On my way to the hospital, there’s a botanical garden. The huge, exuberant Monsteras Deliciosas at the entrance to the garden gave me a strange feeling when I first walked past. In Brazil, the walls of my mother’s house are covered with the same plants. But here, in the middle of winter, they fall on false walls with a tropical decor.
A closer look reveals the network that supports them: modern greenhouses, humidifiers, irrigation pipes and electric cables. These are artificial structures that sustain life, just like the hospital just a few meters away. These structures are at once so different and so similar.

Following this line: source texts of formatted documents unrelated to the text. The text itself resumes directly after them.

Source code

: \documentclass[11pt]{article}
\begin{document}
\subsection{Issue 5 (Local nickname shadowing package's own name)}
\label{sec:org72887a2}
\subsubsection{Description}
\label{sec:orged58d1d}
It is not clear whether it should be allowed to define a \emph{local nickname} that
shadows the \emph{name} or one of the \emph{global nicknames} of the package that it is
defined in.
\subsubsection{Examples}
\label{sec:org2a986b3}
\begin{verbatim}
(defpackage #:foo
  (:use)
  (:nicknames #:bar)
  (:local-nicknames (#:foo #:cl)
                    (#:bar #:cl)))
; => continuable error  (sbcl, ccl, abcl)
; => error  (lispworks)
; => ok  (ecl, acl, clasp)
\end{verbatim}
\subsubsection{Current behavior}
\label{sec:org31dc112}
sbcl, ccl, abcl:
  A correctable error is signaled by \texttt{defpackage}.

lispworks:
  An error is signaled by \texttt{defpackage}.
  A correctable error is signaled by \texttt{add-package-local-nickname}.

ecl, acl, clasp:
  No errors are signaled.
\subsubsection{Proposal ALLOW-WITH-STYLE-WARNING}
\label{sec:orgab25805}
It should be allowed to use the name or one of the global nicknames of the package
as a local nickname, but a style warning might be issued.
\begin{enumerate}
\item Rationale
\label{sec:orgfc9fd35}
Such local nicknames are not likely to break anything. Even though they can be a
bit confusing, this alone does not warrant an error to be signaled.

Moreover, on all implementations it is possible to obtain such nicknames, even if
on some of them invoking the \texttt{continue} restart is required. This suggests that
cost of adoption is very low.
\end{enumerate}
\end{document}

Places of interdependence, stability and instability, artificiality and vulnerability.
I look at the tropical and exotic plants as if in a mirror. I see my body, which, like the plants, is vulnerable and foreign. Powered by machines, wires and electrodes, measured, studied and processed. Bodies and plants foreign to the places where they live. Each step reveals different parts of this trajectory.
There’s something beautiful in the midst of the strangeness of these places: living beings trying to establish links, through roots and rhizomes in the case of plants, or through touch and emotional bonds in the case of humans. Plants that bring joy and life to hospitals. Roots that grow and intertwine, creating a veritable ecosystem. Lives that, though planted on concrete, develop powerful and unexpected alliances.
Each time, the botanical garden’s exit door brings me face to face with myself and brings me back to reality. Trajectoires is a reflection on the strangeness, unbelonging and artificiality of the world we live in, and on our ability to put down deep roots, to create an incredibly strong and unexpectedly beautiful ecosystem.